Problem to work on -
Lines of the data that contain the word "recursive" are the ones to copy.

Collected data -
━━━━━━━━━━

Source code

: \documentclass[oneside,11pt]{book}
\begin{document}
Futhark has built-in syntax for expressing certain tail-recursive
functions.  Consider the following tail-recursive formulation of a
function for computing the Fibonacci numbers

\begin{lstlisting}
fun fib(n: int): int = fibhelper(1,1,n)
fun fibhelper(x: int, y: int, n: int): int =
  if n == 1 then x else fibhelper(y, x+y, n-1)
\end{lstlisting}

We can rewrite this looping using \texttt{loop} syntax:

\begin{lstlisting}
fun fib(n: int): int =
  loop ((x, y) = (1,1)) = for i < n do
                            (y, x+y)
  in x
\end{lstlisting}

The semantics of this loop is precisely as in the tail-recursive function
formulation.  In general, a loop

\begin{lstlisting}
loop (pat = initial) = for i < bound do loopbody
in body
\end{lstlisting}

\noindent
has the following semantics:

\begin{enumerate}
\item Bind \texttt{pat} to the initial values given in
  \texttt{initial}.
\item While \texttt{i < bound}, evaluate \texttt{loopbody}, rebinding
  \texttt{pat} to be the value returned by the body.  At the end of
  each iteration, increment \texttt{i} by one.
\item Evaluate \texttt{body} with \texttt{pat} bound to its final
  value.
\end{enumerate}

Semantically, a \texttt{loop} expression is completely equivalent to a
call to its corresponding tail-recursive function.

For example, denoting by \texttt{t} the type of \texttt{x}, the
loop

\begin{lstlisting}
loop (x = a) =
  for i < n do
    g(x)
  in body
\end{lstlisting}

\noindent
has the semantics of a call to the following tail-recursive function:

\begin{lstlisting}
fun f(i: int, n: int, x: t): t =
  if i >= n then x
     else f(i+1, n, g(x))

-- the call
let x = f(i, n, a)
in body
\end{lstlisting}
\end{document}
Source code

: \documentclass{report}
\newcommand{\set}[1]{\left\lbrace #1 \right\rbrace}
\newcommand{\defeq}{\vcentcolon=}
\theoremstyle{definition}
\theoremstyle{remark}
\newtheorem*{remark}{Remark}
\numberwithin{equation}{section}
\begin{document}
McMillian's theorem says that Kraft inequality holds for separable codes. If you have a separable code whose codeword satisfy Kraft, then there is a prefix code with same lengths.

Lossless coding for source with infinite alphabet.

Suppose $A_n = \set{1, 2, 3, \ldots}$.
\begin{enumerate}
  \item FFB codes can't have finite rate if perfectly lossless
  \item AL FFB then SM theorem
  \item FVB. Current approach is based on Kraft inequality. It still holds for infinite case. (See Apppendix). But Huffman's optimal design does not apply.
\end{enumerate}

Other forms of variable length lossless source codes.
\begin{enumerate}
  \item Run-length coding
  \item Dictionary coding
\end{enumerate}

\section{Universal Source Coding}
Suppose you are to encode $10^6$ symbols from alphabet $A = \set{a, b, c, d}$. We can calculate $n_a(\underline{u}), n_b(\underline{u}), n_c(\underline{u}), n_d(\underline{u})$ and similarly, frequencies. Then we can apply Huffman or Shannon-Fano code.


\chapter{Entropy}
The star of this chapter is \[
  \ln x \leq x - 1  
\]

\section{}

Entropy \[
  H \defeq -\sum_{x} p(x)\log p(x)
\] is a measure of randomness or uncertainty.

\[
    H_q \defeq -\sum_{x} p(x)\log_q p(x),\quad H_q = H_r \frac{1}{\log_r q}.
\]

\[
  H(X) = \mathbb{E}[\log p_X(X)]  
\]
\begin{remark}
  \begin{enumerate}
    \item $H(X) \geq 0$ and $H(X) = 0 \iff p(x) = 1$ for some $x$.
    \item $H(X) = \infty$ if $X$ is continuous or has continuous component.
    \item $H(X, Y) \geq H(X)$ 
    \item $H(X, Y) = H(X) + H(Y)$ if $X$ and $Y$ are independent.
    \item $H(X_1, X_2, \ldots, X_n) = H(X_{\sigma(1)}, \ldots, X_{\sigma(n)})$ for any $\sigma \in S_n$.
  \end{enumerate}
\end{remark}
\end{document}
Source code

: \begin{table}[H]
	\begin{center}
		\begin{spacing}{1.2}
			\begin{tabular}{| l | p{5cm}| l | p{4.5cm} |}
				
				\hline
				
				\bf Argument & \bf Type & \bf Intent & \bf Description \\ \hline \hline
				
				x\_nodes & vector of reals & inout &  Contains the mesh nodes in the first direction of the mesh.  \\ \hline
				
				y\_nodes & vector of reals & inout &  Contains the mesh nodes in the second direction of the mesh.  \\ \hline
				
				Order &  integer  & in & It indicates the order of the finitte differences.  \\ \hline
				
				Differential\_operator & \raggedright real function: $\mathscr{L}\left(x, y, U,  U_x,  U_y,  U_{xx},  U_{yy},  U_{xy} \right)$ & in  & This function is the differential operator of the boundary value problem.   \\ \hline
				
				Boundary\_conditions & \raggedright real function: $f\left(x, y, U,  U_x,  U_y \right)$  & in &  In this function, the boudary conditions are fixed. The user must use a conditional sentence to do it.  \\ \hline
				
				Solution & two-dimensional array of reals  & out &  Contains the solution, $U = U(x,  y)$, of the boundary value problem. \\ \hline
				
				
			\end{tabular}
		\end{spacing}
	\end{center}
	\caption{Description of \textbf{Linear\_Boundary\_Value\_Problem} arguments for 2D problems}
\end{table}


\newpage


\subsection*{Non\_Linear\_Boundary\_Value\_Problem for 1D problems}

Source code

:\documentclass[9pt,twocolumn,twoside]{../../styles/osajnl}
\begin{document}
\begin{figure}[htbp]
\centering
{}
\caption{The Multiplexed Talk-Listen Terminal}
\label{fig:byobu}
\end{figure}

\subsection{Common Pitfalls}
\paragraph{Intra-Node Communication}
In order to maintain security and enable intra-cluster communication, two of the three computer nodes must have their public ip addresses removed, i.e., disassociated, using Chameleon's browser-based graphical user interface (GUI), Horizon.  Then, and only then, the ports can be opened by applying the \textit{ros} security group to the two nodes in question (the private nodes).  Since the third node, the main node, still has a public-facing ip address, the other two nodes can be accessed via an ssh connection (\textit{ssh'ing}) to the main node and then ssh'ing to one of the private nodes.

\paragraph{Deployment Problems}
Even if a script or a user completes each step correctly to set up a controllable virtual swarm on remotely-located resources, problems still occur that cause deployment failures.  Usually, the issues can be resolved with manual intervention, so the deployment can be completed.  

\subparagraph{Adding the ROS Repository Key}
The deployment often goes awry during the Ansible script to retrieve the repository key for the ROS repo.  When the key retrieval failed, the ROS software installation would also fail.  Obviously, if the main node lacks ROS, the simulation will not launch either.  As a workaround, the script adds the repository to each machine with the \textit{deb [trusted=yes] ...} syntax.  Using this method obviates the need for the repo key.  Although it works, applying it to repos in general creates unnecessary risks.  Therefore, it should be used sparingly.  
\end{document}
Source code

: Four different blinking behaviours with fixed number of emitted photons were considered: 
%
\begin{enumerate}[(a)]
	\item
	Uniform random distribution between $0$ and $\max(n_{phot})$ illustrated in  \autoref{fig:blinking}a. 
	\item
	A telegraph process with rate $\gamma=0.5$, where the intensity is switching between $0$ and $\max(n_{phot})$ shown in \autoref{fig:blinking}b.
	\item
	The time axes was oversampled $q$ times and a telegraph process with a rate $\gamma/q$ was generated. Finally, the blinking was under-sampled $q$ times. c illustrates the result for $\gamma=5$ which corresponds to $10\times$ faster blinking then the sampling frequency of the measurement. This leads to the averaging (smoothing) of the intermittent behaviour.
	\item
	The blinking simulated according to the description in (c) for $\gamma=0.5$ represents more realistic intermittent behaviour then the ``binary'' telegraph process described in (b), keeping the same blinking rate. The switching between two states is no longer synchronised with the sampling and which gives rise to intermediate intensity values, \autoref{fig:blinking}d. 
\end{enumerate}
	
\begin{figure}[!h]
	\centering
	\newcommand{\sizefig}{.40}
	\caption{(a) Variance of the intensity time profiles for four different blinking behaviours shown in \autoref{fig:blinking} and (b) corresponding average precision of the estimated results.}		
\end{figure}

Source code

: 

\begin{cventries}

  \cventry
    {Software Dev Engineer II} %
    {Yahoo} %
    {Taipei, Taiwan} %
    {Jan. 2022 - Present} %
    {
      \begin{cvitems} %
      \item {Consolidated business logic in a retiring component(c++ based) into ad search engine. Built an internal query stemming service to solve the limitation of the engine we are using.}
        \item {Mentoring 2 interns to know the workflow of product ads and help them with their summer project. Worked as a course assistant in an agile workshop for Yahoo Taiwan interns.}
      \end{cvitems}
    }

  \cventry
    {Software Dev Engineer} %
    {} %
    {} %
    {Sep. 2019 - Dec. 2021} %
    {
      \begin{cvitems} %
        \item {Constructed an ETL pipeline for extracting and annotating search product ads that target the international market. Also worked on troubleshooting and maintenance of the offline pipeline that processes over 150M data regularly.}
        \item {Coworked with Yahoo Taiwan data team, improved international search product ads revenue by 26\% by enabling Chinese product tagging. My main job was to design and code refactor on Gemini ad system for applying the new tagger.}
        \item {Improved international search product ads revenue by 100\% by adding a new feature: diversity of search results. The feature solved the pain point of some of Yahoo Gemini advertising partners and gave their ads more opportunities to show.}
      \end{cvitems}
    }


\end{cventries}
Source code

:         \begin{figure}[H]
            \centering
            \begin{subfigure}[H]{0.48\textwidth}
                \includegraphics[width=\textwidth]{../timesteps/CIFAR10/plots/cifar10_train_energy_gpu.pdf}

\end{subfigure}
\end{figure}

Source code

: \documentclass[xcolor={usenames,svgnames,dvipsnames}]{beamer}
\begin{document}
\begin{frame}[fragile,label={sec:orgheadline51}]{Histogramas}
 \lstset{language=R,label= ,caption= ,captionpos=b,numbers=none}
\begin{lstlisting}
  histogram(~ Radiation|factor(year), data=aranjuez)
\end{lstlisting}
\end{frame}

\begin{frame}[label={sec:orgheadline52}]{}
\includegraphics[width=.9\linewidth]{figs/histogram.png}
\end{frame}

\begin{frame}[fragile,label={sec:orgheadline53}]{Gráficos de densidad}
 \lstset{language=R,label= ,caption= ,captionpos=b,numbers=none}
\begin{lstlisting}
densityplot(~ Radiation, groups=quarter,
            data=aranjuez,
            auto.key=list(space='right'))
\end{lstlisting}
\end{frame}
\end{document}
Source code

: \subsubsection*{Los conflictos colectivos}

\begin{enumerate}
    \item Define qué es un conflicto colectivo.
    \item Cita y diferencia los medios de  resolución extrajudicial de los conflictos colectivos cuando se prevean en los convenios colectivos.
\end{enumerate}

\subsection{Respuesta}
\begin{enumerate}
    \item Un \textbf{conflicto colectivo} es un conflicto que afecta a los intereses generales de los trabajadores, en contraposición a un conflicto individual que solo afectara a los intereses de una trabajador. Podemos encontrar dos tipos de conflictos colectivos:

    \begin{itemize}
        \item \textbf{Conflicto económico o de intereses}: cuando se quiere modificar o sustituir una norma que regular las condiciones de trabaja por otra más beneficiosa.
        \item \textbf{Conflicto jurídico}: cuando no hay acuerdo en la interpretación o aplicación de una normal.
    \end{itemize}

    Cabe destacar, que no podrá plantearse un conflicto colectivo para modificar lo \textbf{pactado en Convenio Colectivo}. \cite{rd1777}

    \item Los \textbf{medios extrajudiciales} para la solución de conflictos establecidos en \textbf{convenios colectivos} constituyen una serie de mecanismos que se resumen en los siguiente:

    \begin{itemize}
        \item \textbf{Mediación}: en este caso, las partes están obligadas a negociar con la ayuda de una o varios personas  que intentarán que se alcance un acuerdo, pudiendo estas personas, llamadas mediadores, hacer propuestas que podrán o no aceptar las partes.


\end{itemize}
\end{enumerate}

━━━━━━━━━━

Answer box -
Futhark has built-in syntax for expressing certain tail-recursive
functions.  Consider the following tail-recursive formulation of a
The semantics of this loop is precisely as in the tail-recursive function
call to its corresponding tail-recursive function.
has the semantics of a call to the following tail-recursive function:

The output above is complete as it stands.